ChatGPTの登場によって、世の中のAIへの認識はガラリと変わりました。
ただ、AIに持つ感想はさまざまで、
「こんなすごいものがあったんだ!AIってすげえ!」と期待をする人もいれば、
「いま自分たちがやってる仕事ってAIに置き換わるんじゃないか……」と心配になる人もいます。
2015年に行われた野村総研の調査によると、「日本の労働人口の49%が人口知能やロボット等で代替可能になる」とされています。

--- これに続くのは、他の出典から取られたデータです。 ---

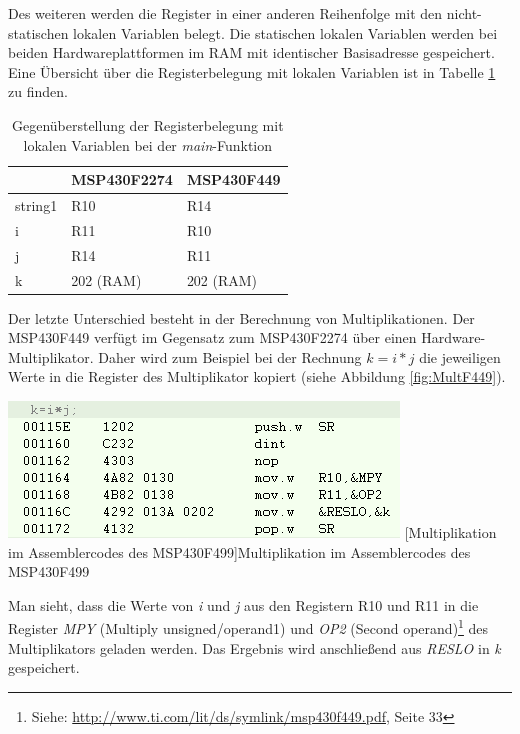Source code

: \documentclass[12pt,a4paper,bibliography=totocnumbered,listof=totocnumbered]{scrartcl}
\begin{document}
Des weiteren werden die Register in einer anderen Reihenfolge mit den nicht-statischen lokalen Variablen belegt. Die statischen lokalen Variablen werden bei beiden Hardwareplattformen im RAM mit identischer Basisadresse gespeichert. Eine Übersicht über die Registerbelegung mit lokalen Variablen ist in Tabelle \ref{tab:Registerbelegung} zu finden.


\begin{table}[!h]
	\centering
	\begin{tabular}{|l|l|l|}
		\hline
		\textbf{} & \textbf{MSP430F2274} & \textbf{MSP430F449}\\
		\hline
		string1 & R10 & R14\\
		\hline
		i & R11 & R10\\
		\hline
		j & R14 & R11\\
		\hline
		k & 202 (RAM) & 202 (RAM)\\
		\hline
		
	\end{tabular}
	\caption{Gegenüberstellung der Registerbelegung mit lokalen Variablen bei der \textit{main}-Funktion}
	\label{tab:Registerbelegung}
\end{table}


Der letzte Unterschied besteht in der Berechnung von Multiplikationen. Der MSP430F449 verfügt im Gegensatz zum MSP430F2274 über einen Hardware-Multiplikator. Daher wird zum Beispiel bei der Rechnung \(k=i*j\) die jeweiligen Werte in die Register des Multiplikator kopiert (siehe Abbildung \ref{fig:MultF449}).

\vspace{1em}
\begin{minipage}{\linewidth}
	\centering
	\includegraphics[width=0.7\linewidth]{img/MultF449.png}
	[Multiplikation im Assemblercodes des MSP430F499]{Multiplikation im Assemblercodes des MSP430F499 }
	\label{fig:MultF449}
\end{minipage}

Man sieht, dass die Werte von \textit{i} und \textit{j} aus den Registern R10 und R11 in die Register \textit{MPY} (Multiply unsigned/operand1) und \textit{OP2} (Second operand)\footnote{Siehe: \url{http://www.ti.com/lit/ds/symlink/msp430f449.pdf}, Seite 33} des Multiplikators geladen werden. Das Ergebnis wird anschließend aus \textit{RESLO} in \textit{k} gespeichert.
\end{document}
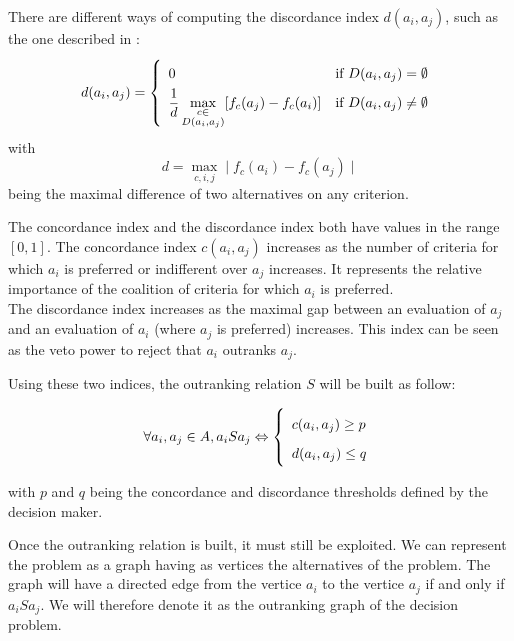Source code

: There are different ways of computing the discordance index $d(a_i,a_j)$, such as the one described in \cite{Roy1968}:
\begin{equation}
    d(a_i,a_j) = \left \{
        \renewcommand{\arraystretch}{1.75}
        \begin{array}{ l l l }
            0 & \text{if } D(a_i,a_j) = \emptyset  \\
            \dfrac{1}{d}  \max\limits_{\substack{c \in \\ D(a_i,a_j)}}[f_c(a_j)-f_c(a_i)] & \text{if } D(a_i,a_j) \neq \emptyset  \\
        \end{array}
        \right . \\
    \label{eq:electre_discordance_index}
\end{equation}
with
\begin{equation}
    d = \max\limits_{c, i, j} \mid f_c(a_i) - f_c(a_j) \mid
    \label{eq:electre_max_ecart}
\end{equation}
being the maximal difference of two alternatives on any criterion.

The concordance index and the discordance index both have values in the range $[0,1]$. The concordance index $c(a_i,a_j)$ increases as the number of criteria for which $a_i$ is preferred or indifferent over $a_j$ increases. It represents the relative importance of the coalition of criteria for which $a_i$ is preferred. \\
The discordance index increases as the maximal gap between an evaluation of $a_j$ and an evaluation of $a_i$ (where $a_j$ is preferred) increases. This index can be seen as the veto power to reject that $a_i$ outranks $a_j$.


Using these two indices, the outranking relation $S$ will be built as follow:

\begin{equation}
    \forall a_i, a_j \in A, a_iSa_j \Leftrightarrow \left \{
        \begin{array}[]{l}
            c(a_i,a_j) \ge p \\
            d(a_i,a_j) \le q \\
        \end{array}
        \right .
    \label{eq:electre_dominance_relation}
\end{equation}

with $p$ and $q$ being the concordance and discordance thresholds defined by the decision maker.

Once the outranking relation is built, it must still be exploited. We can represent the problem as a graph having as vertices the alternatives of the problem. The graph will have a directed edge from the vertice $a_i$ to the vertice $a_j$ if and only if $a_iSa_j$. We will therefore denote it as the outranking graph of the decision problem.

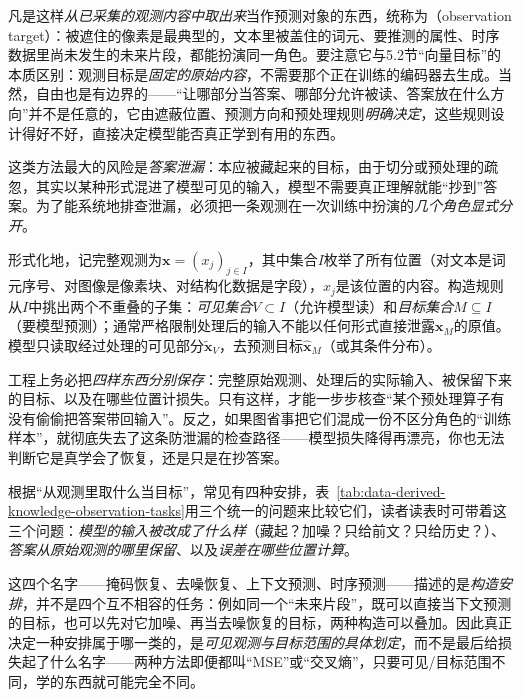 凡是这样\emph{从已采集的观测内容中取出来}当作预测对象的东西，统称为（observation target）：被遮住的像素是最典型的，文本里被盖住的词元、要推测的属性、时序数据里尚未发生的未来片段，都能扮演同一角色。要注意它与5.2节“向量目标”的本质区别：观测目标是\emph{固定的原始内容}，不需要那个正在训练的编码器去生成。当然，自由也是有边界的——“让哪部分当答案、哪部分允许被读、答案放在什么方向”并不是任意的，它由遮蔽位置、预测方向和预处理规则\emph{明确决定}，这些规则设计得好不好，直接决定模型能否真正学到有用的东西。

这类方法最大的风险是\emph{答案泄漏}：本应被藏起来的目标，由于切分或预处理的疏忽，其实以某种形式混进了模型可见的输入，模型不需要真正理解就能“抄到”答案。为了能系统地排查泄漏，必须把一条观测在一次训练中扮演的\emph{几个角色显式分开}。

形式化地，记完整观测为$\bm{x}=(x_j)_{j\in I}$，其中集合$I$枚举了所有位置（对文本是词元序号、对图像是像素块、对结构化数据是字段），$x_j$是该位置的内容。构造规则从$I$中挑出两个不重叠的子集：\emph{可见集合}$V\subset I$（允许模型读）和\emph{目标集合}$M\subseteq I$（要模型预测）；通常严格限制处理后的输入不能以任何形式直接泄露$\bm{x}_M$的原值。模型只读取经过处理的可见部分$\widetilde{\bm{x}}_V$，去预测目标$\widehat{\bm{x}}_M$（或其条件分布）。

工程上务必把\emph{四样东西分别保存}：完整原始观测、处理后的实际输入、被保留下来的目标、以及在哪些位置计损失。只有这样，才能一步步核查“某个预处理算子有没有偷偷把答案带回输入”。反之，如果图省事把它们混成一份不区分角色的“训练样本”，就彻底失去了这条防泄漏的检查路径——模型损失降得再漂亮，你也无法判断它是真学会了恢复，还是只是在抄答案。

根据“从观测里取什么当目标”，常见有四种安排，表~\ref{tab:data-derived-knowledge-observation-tasks}用三个统一的问题来比较它们，读者读表时可带着这三个问题：\emph{模型的输入被改成了什么样}（藏起？加噪？只给前文？只给历史？）、\emph{答案从原始观测的哪里保留}、以及\emph{误差在哪些位置计算}。

这四个名字——掩码恢复、去噪恢复、上下文预测、时序预测——描述的是\emph{构造安排}，并不是四个互不相容的任务：例如同一个“未来片段”，既可以直接当下文预测的目标，也可以先对它加噪、再当去噪恢复的目标，两种构造可以叠加。因此真正决定一种安排属于哪一类的，是\emph{可见观测与目标范围的具体划定}，而不是最后给损失起了什么名字——两种方法即便都叫“MSE”或“交叉熵”，只要可见/目标范围不同，学的东西就可能完全不同。

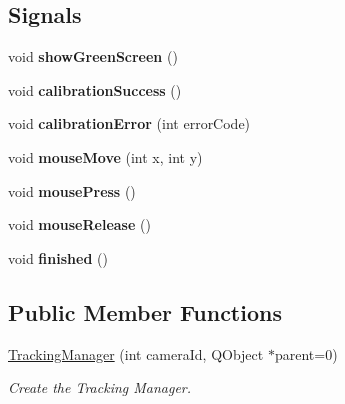 \subsection*{Signals}
\begin{DoxyCompactItemize}
\item 
\hypertarget{classTrackingManager_ad4f94efc3dd5b3b0a3d42e3adb4510e7}{}void {\bfseries show\+Green\+Screen} ()\label{classTrackingManager_ad4f94efc3dd5b3b0a3d42e3adb4510e7}

\item 
\hypertarget{classTrackingManager_adeff149404d6a11e0e601dce2c6fbf19}{}void {\bfseries calibration\+Success} ()\label{classTrackingManager_adeff149404d6a11e0e601dce2c6fbf19}

\item 
\hypertarget{classTrackingManager_a27991c87468af9ea491d8d03500cba7d}{}void {\bfseries calibration\+Error} (int error\+Code)\label{classTrackingManager_a27991c87468af9ea491d8d03500cba7d}

\item 
\hypertarget{classTrackingManager_af855534686754a9a8faf8bb3ab3c025d}{}void {\bfseries mouse\+Move} (int x, int y)\label{classTrackingManager_af855534686754a9a8faf8bb3ab3c025d}

\item 
\hypertarget{classTrackingManager_a6ead6e5bfb2771828999ef6a422fc9ae}{}void {\bfseries mouse\+Press} ()\label{classTrackingManager_a6ead6e5bfb2771828999ef6a422fc9ae}

\item 
\hypertarget{classTrackingManager_abacc04eccec18a93d6b608c58836cca6}{}void {\bfseries mouse\+Release} ()\label{classTrackingManager_abacc04eccec18a93d6b608c58836cca6}

\item 
\hypertarget{classTrackingManager_a4656804e577a454304ec6130498de15e}{}void {\bfseries finished} ()\label{classTrackingManager_a4656804e577a454304ec6130498de15e}

\end{DoxyCompactItemize}
\subsection*{Public Member Functions}
\begin{DoxyCompactItemize}
\item 
\hyperlink{classTrackingManager_a4eaf01c120866ec67137abd9fcaf51e2}{Tracking\+Manager} (int camera\+Id, Q\+Object $\ast$parent=0)
\begin{DoxyCompactList}\small\item\em Create the Tracking Manager. \end{DoxyCompactList}\end{DoxyCompactItemize}


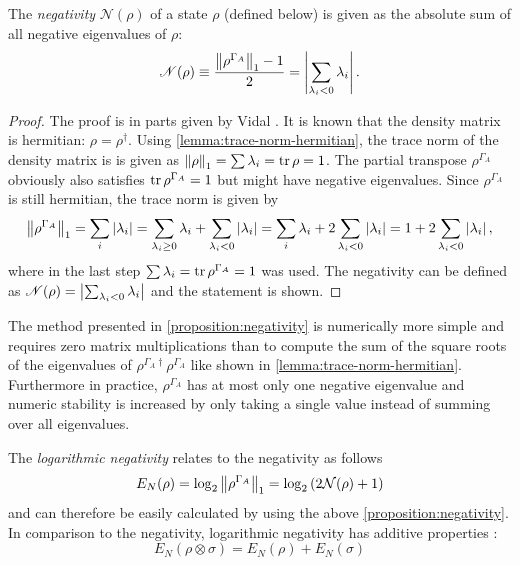 \begin{proposition}\label{proposition:negativity}
  The \emph{negativity} $\mathscr{N}(\rho)$ of a state $\rho$ (defined below) is given as the absolute sum of all negative eigenvalues of $\rho$: 
\begin{equation}
    \mathscr{N}(\rho) \equiv \frac{\left\lVert\rho^{\Gamma_A}\right\rVert_1 - 1}{2} = \left\lvert\sum_{\lambda_i < 0} \lambda_i\right\rvert.
\end{equation}
\end{proposition}
\begin{proof}
  The proof is in parts given by Vidal \cite{Vidal_2001}. It is known that the density matrix is hermitian: $\rho = \rho^\dagger$. Using \cref{lemma:trace-norm-hermitian}, the trace norm of the density matrix is is given as $\left\lVert\rho\right\rVert_1=\sum \lambda_i = \tr \rho = 1$. The partial transpose $\rho^{\Gamma_A}$ obviously also satisfies $\tr \rho^{\Gamma_A} = 1$ but might have negative eigenvalues. Since $\rho^{\Gamma_A}$ is still hermitian, the trace norm is given by
  \begin{equation*}
    \left\lVert\rho^{\Gamma_A}\right\rVert_1 = \sum_i\left\lvert\lambda_i\right\rvert = \sum_{\lambda_i \ge 0} \lambda_i + \sum_{\lambda_i < 0} \left\lvert\lambda_i\right\rvert = \sum_i \lambda_i + 2\sum_{\lambda_i < 0} \left\lvert\lambda_i\right\rvert = 1 + 2\sum_{\lambda_i < 0} \left\lvert\lambda_i\right\rvert ,
  \end{equation*}
  where in the last step $\sum \lambda_i = \tr \rho^{\Gamma_A} = 1$ was used. The negativity can be defined as $\mathscr{N}(\rho) = \left\lvert\sum_{\lambda_i < 0} \lambda_i\right\rvert$ and the statement is shown.
\end{proof}
\begin{remark}
  The method presented in \cref{proposition:negativity} is numerically more simple and requires zero matrix multiplications than to compute the sum of the square roots of the eigenvalues of $\rho^{\Gamma_A \dagger} \rho^{\Gamma_A}$ like shown in \cref{lemma:trace-norm-hermitian}. Furthermore in practice, $\rho^{\Gamma_A}$ has at most only one negative eigenvalue and numeric stability is increased by only taking a single value instead of summing over all eigenvalues.
\end{remark}
\begin{remark}
  The \emph{logarithmic negativity} \cite{Plenio_2005} relates to the negativity as follows
  \begin{equation}
    E_N(\rho) = \log_2 \left\lVert\rho^{\Gamma_A}\right\rVert_1 = \log_2 \left( 2\mathcal{N}(\rho) + 1 \right)
  \end{equation}
  and can therefore be easily calculated by using the above \cref{proposition:negativity}. In comparison to the negativity, logarithmic negativity has additive properties \cite{Plenio_2005a}:
  \begin{equation*}
    E_N\left(\rho \otimes \sigma \right) = E_N(\rho) + E_N(\sigma) 
  \end{equation*}
\end{remark}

(参考:野村総合研究所)
では、どんな仕事は生き残り、どんな仕事はなくなってしまうのか。
多くの記事では、「医者や教師は残るけど、事務員や店員はいなくなる」といった職種を切り口に紹介されていることが多いです。
しかし本記事では、職種ではなく「生き残る仕事は世界観を作れる」を切り口に解説をします。
具体的には、
- 世界観とは?
- 世界観の作れる仕事って?
- 具体的な仕事は?
などを解説するので、ぜひ参考にしてください。
なお本記事は、山口周さん・水野学さん共著『世界観をつくる』から得た学びをもとに執筆しています。
本記事の内容をより深く知りたい方は、ぜひ一度読んでみてください。
将来なくならない仕事で「世界観」が重要な理由
先述のとおり、本記事では「生き残る仕事は世界観を作れる」をテーマにしています。
とはいえ、世界観という言葉は抽象度が高く、言葉の定義が曖昧です。
そこでまずは、「世界観とは何か」から説明をします。
そもそも世界観とは?
一言で表現するならば、
世界観 = ストーリーがある
です。
わかりやすく、製品を例に解説をしましょう。
たとえばAppleの製品には、世界観があります。
iPhoneにしても、Macにしても、デザインが洗練されていますよね。
ガラケーが主流だった時代、Appleが提案した携帯電話はホームボタン1つの液晶画面でした。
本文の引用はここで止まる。